Exercise prompt: Once the lines below holding the string "better" are counted, give that number alone.

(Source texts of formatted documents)
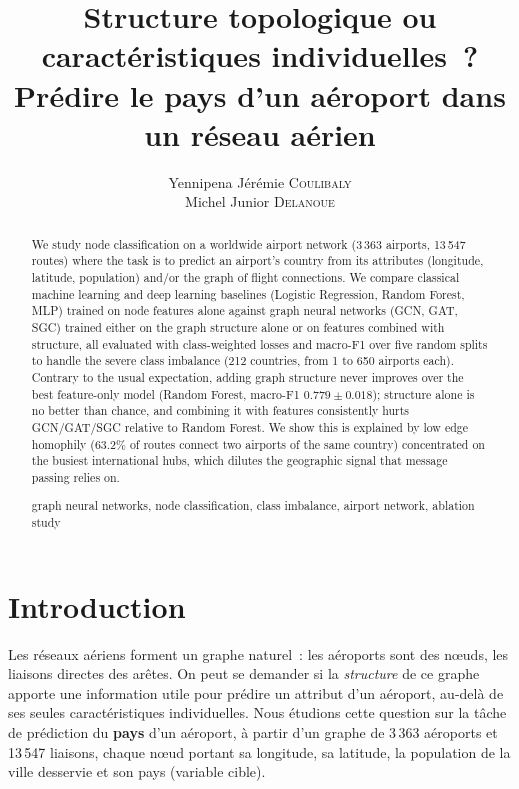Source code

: \documentclass[french]{llncs}
\title{Structure topologique ou caractéristiques individuelles~? Prédire le pays d'un aéroport dans un réseau aérien}
\author{ Yennipena Jérémie \textsc{Coulibaly} \\
         Michel Junior \textsc{Delanoue} }
\institute{Université Claude Bernard Lyon 1, France \\
\url{https://github.com/cyjere/rendu-tp-gnn-Coulibaly-and-Delanoue}}
\begin{document}
    \renewcommand{\thelstlisting}{\arabic{lstlisting}}

    \maketitle

    \begin{abstract}
        We study node classification on a worldwide airport network (3\,363 airports, 13\,547 routes) where the task is to 
        predict an airport's country from its attributes (longitude, latitude, population) and/or the graph of flight connections.
         We compare classical machine learning and deep learning baselines (Logistic Regression, Random Forest, MLP) 
         trained on node features alone against graph neural networks (GCN, GAT, SGC) trained either on the graph structure 
         alone or on features combined with structure, all evaluated with class-weighted losses and macro-F1 over five random 
         splits to handle the severe class imbalance (212 countries, from 1 to 650 airports each). Contrary to the usual 
         expectation, adding graph structure never improves over the best feature-only model 
         (Random Forest, macro-F1 $0.779 \pm 0.018$); structure alone is no better than chance, 
         and combining it with features consistently hurts GCN/GAT/SGC relative to Random Forest. 
         We show this is explained by low edge homophily (63.2\% of routes connect two airports of the same country) 
         concentrated on the busiest international hubs, which dilutes the geographic signal that message passing relies on.

         \begin{keywords}
        graph neural networks, node classification, class imbalance, airport network, ablation study
    \end{keywords}
    \end{abstract}



    \section{Introduction} \label{intro}

    Les réseaux aériens forment un graphe naturel~: les aéroports sont des nœuds, les liaisons directes des arêtes. 
    On peut se demander si la \emph{structure} de ce graphe apporte une information utile pour prédire un attribut d'un aéroport,
     au-delà de ses seules caractéristiques individuelles. Nous étudions cette question sur la tâche de prédiction du 
     \textbf{pays} d'un aéroport, à partir d'un graphe de 3\,363 aéroports et 13\,547 liaisons, chaque nœud portant sa longitude,
      sa latitude, la population de la ville desservie et son pays (variable cible).
\end{document}
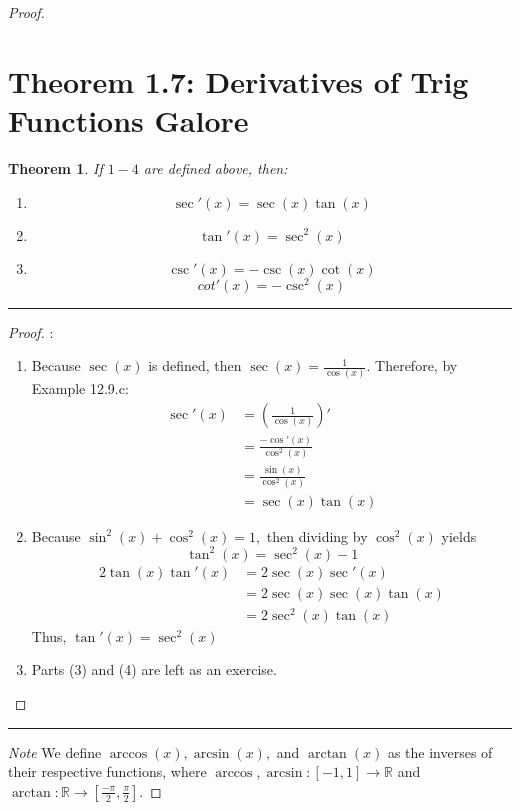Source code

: \documentclass[openany, amssymb, psamsfonts]{amsart}
\newcommand{\bbR}{\mathbb{R}}
\newtheorem{thm}{Theorem}[section]
\theoremstyle{definition}
\numberwithin{equation}{section}
\begin{document}
\begin{proof}
\section*{Theorem 1.7: Derivatives of Trig Functions Galore}
\begin{thm}
If $1-4$ are defined above, then:
\begin{enumerate}
\item \[\sec'(x) = \sec(x)\tan(x)\]
\item \[\tan'(x) = \sec^2(x)\]
\item \[\csc'(x) = -\csc(x)\cot(x)\]
\[cot'(x) = -\csc^2(x)\]
\end{enumerate}
\end{thm}
\vspace{4pt}     \hrule   \vspace{4pt}\begin{proof}:\\
\begin{enumerate}
\item Because $\sec(x)$ is defined, then $\sec(x) = \frac{1}{\cos(x)}.$ Therefore, by Example 12.9.c:
\begin{align*}
\sec'(x) &= (\frac{1}{\cos(x)})'\\
&= \frac{-\cos'(x)}{\cos^2(x)}\\
&= \frac{\sin(x)}{\cos^2(x)}\\
&= \sec(x)\tan(x)
\end{align*}
\item Because $\sin^2(x) + \cos^2(x) = 1,$ then dividing by $\cos^2(x)$ yields \[\tan^2(x) = \sec^2(x) -1\]
\begin{align*}
2\tan(x)\tan'(x) &= 2\sec(x)\sec'(x)\\
&= 2\sec(x)\sec(x)\tan(x)\\
&= 2\sec^2(x)\tan(x)
\end{align*}
Thus, $\tan'(x) = \sec^2(x)$
\item Parts (3) and (4) are left as an exercise.
\end{enumerate}
\end{proof}\vspace{4pt}     \hrule   \vspace{4pt}

\textit{Note}
We define $\arccos(x), \arcsin(x),$ and $\arctan(x)$ as the inverses of their respective functions, where $\arccos, \arcsin:[-1,1]\to \mathbb{R}$ and $\arctan:\bbR\to [\frac{-\pi}{2}, \frac{\pi}{2}].$


\end{proof}
\end{document}
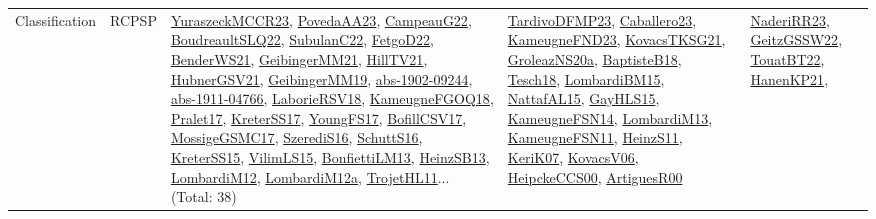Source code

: {\begin{longtable}{lp{3cm}>{\raggedright}p{6cm}>{\raggedright}p{6cm}p{8cm}}
Classification & RCPSP & \href{articles/YuraszeckMCCR23.pdf}{YuraszeckMCCR23}\cite{YuraszeckMCCR23}, \href{papers/PovedaAA23.pdf}{PovedaAA23}\cite{PovedaAA23}, \href{articles/CampeauG22.pdf}{CampeauG22}\cite{CampeauG22}, \href{papers/BoudreaultSLQ22.pdf}{BoudreaultSLQ22}\cite{BoudreaultSLQ22}, \href{articles/SubulanC22.pdf}{SubulanC22}\cite{SubulanC22}, \href{articles/FetgoD22.pdf}{FetgoD22}\cite{FetgoD22}, \href{papers/BenderWS21.pdf}{BenderWS21}\cite{BenderWS21}, \href{papers/GeibingerMM21.pdf}{GeibingerMM21}\cite{GeibingerMM21}, \href{papers/HillTV21.pdf}{HillTV21}\cite{HillTV21}, \href{articles/HubnerGSV21.pdf}{HubnerGSV21}\cite{HubnerGSV21}, \href{papers/GeibingerMM19.pdf}{GeibingerMM19}\cite{GeibingerMM19}, \href{articles/abs-1902-09244.pdf}{abs-1902-09244}\cite{abs-1902-09244}, \href{articles/abs-1911-04766.pdf}{abs-1911-04766}\cite{abs-1911-04766}, \href{articles/LaborieRSV18.pdf}{LaborieRSV18}\cite{LaborieRSV18}, \href{papers/KameugneFGOQ18.pdf}{KameugneFGOQ18}\cite{KameugneFGOQ18}, \href{papers/Pralet17.pdf}{Pralet17}\cite{Pralet17}, \href{articles/KreterSS17.pdf}{KreterSS17}\cite{KreterSS17}, \href{papers/YoungFS17.pdf}{YoungFS17}\cite{YoungFS17}, \href{papers/BofillCSV17.pdf}{BofillCSV17}\cite{BofillCSV17}, \href{papers/MossigeGSMC17.pdf}{MossigeGSMC17}\cite{MossigeGSMC17}, \href{papers/SzerediS16.pdf}{SzerediS16}\cite{SzerediS16}, \href{papers/SchuttS16.pdf}{SchuttS16}\cite{SchuttS16}, \href{papers/KreterSS15.pdf}{KreterSS15}\cite{KreterSS15}, \href{papers/VilimLS15.pdf}{VilimLS15}\cite{VilimLS15}, \href{papers/BonfiettiLM13.pdf}{BonfiettiLM13}\cite{BonfiettiLM13}, \href{articles/HeinzSB13.pdf}{HeinzSB13}\cite{HeinzSB13}, \href{articles/LombardiM12.pdf}{LombardiM12}\cite{LombardiM12}, \href{articles/LombardiM12a.pdf}{LombardiM12a}\cite{LombardiM12a}, \href{articles/TrojetHL11.pdf}{TrojetHL11}\cite{TrojetHL11}... (Total: 38) & \href{papers/TardivoDFMP23.pdf}{TardivoDFMP23}\cite{TardivoDFMP23}, \href{articles/Caballero23.pdf}{Caballero23}\cite{Caballero23}, \href{papers/KameugneFND23.pdf}{KameugneFND23}\cite{KameugneFND23}, \href{papers/KovacsTKSG21.pdf}{KovacsTKSG21}\cite{KovacsTKSG21}, \href{papers/GroleazNS20a.pdf}{GroleazNS20a}\cite{GroleazNS20a}, \href{articles/BaptisteB18.pdf}{BaptisteB18}\cite{BaptisteB18}, \href{papers/Tesch18.pdf}{Tesch18}\cite{Tesch18}, \href{papers/LombardiBM15.pdf}{LombardiBM15}\cite{LombardiBM15}, \href{articles/NattafAL15.pdf}{NattafAL15}\cite{NattafAL15}, \href{papers/GayHLS15.pdf}{GayHLS15}\cite{GayHLS15}, \href{articles/KameugneFSN14.pdf}{KameugneFSN14}\cite{KameugneFSN14}, \href{papers/LombardiM13.pdf}{LombardiM13}\cite{LombardiM13}, \href{papers/KameugneFSN11.pdf}{KameugneFSN11}\cite{KameugneFSN11}, \href{papers/HeinzS11.pdf}{HeinzS11}\cite{HeinzS11}, \href{papers/KeriK07.pdf}{KeriK07}\cite{KeriK07}, \href{papers/KovacsV06.pdf}{KovacsV06}\cite{KovacsV06}, \href{articles/HeipckeCCS00.pdf}{HeipckeCCS00}\cite{HeipckeCCS00}, \href{articles/ArtiguesR00.pdf}{ArtiguesR00}\cite{ArtiguesR00} & \href{articles/NaderiRR23.pdf}{NaderiRR23}\cite{NaderiRR23}, \href{papers/GeitzGSSW22.pdf}{GeitzGSSW22}\cite{GeitzGSSW22}, \href{papers/TouatBT22.pdf}{TouatBT22}\cite{TouatBT22}, \href{papers/HanenKP21.pdf}{HanenKP21}\cite{HanenKP21}, 
\end{longtable}}
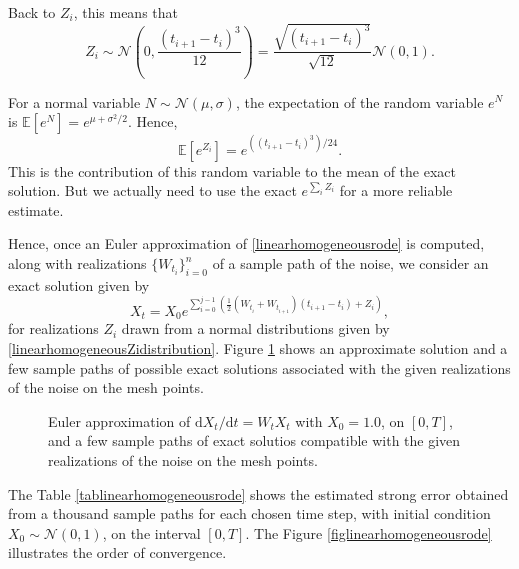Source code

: \documentclass[reqno,12pt]{amsart}
\theoremstyle{plain}%
\theoremstyle{definition}
\begin{document}
Back to $Z_i$, this means that
\begin{equation}
    \label{linearhomogeneousZidistribution}
    Z_i \sim \mathcal{N}\left(0, \frac{(t_{i+1}- t_i)^3}{12}\right) = \frac{\sqrt{(t_{i+1} - t_i)^3}}{\sqrt{12}}\mathcal{N}(0, 1).
\end{equation}

For a normal variable $N \sim \mathcal{N}(\mu, \sigma)$, the expectation of the random variable $e^N$ is $\mathbb{E}[e^N] = e^{\mu + \sigma^2/2}$. Hence,
\begin{equation}
    \mathbb{E}[e^{Z_i}] = e^{((t_{i+1}- t_i)^3)/24}.
\end{equation}
This is the contribution of this random variable to the mean of the exact solution. But we actually need to use the exact $e^{\sum_i Z_i}$ for a more reliable estimate.

Hence, once an Euler approximation of \eqref{linearhomogeneousrode} is computed, along with realizations $\{W_{t_i}\}_{i=0}^n$ of a sample path of the noise, we consider an exact solution given by
\begin{equation}
    \label{Xtlinearhomogeneousrode}
    X_t = X_0 e^{\sum_{i = 0}^{j-1}\left(\frac{1}{2}\left(W_{t_i} + W_{t_{i+1}}\right)(t_{i+1} - t_i) + Z_i\right)},
\end{equation}
for realizations $Z_i$ drawn from a normal distributions given by \eqref{linearhomogeneousZidistribution}. Figure \ref{samplepathslinearhomogeneousrode} shows an approximate solution and a few sample paths of possible exact solutions associated with the given realizations of the noise on the mesh points.
\begin{figure}
    \label{samplepathslinearhomogeneousrode}
    \caption{Euler approximation of $\mathrm{d}X_t/\mathrm{d}t = W_t X_t$ with $X_0 = 1.0$, on $[0, T]$, and a few sample paths of exact solutios compatible with the given realizations of the noise on the mesh points.}
\end{figure}

The Table \ref{tablinearhomogeneousrode} shows the estimated strong error obtained from a thousand sample paths for each chosen time step, with initial condition $X_0 \sim \mathcal{N}(0, 1)$, on the interval $[0, T]$. The Figure \ref{figlinearhomogeneousrode} illustrates the order of convergence.
\end{document}
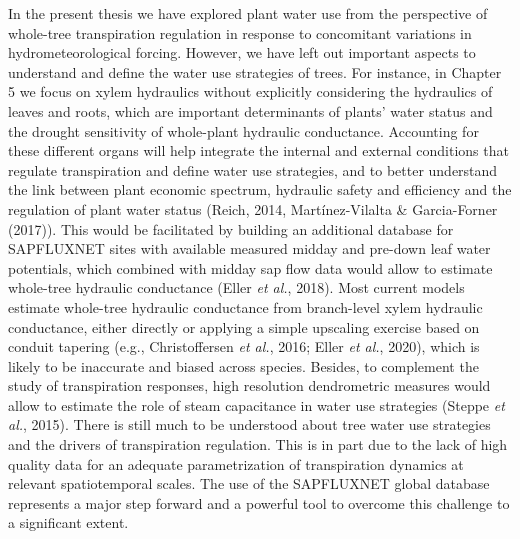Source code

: \documentclass[11pt,twoside]{reedthesis}
\begin{document}
In the present thesis we have explored plant water use from the
perspective of whole-tree transpiration regulation in response to
concomitant variations in hydrometeorological forcing. However, we have
left out important aspects to understand and define the water use
strategies of trees. For instance, in Chapter 5 we focus on xylem
hydraulics without explicitly considering the hydraulics of leaves and
roots, which are important determinants of plants' water status and the
drought sensitivity of whole-plant hydraulic conductance. Accounting for
these different organs will help integrate the internal and external
conditions that regulate transpiration and define water use strategies,
and to better understand the link between plant economic spectrum,
hydraulic safety and efficiency and the regulation of plant water status
(Reich, 2014, Martínez-Vilalta \& Garcia-Forner (2017)). This would be
facilitated by building an additional database for SAPFLUXNET sites with
available measured midday and pre-down leaf water potentials, which
combined with midday sap flow data would allow to estimate whole-tree
hydraulic conductance (Eller \emph{et al.}, 2018). Most current models
estimate whole-tree hydraulic conductance from branch-level xylem
hydraulic conductance, either directly or applying a simple upscaling
exercise based on conduit tapering (e.g., Christoffersen \emph{et al.},
2016; Eller \emph{et al.}, 2020), which is likely to be inaccurate and
biased across species. Besides, to complement the study of transpiration
responses, high resolution dendrometric measures would allow to estimate
the role of steam capacitance in water use strategies (Steppe \emph{et
al.}, 2015). There is still much to be understood about tree water use
strategies and the drivers of transpiration regulation. This is in part
due to the lack of high quality data for an adequate parametrization of
transpiration dynamics at relevant spatiotemporal scales. The use of the
SAPFLUXNET global database represents a major step forward and a
powerful tool to overcome this challenge to a significant extent.\par
\newpage
\end{document}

Response: 2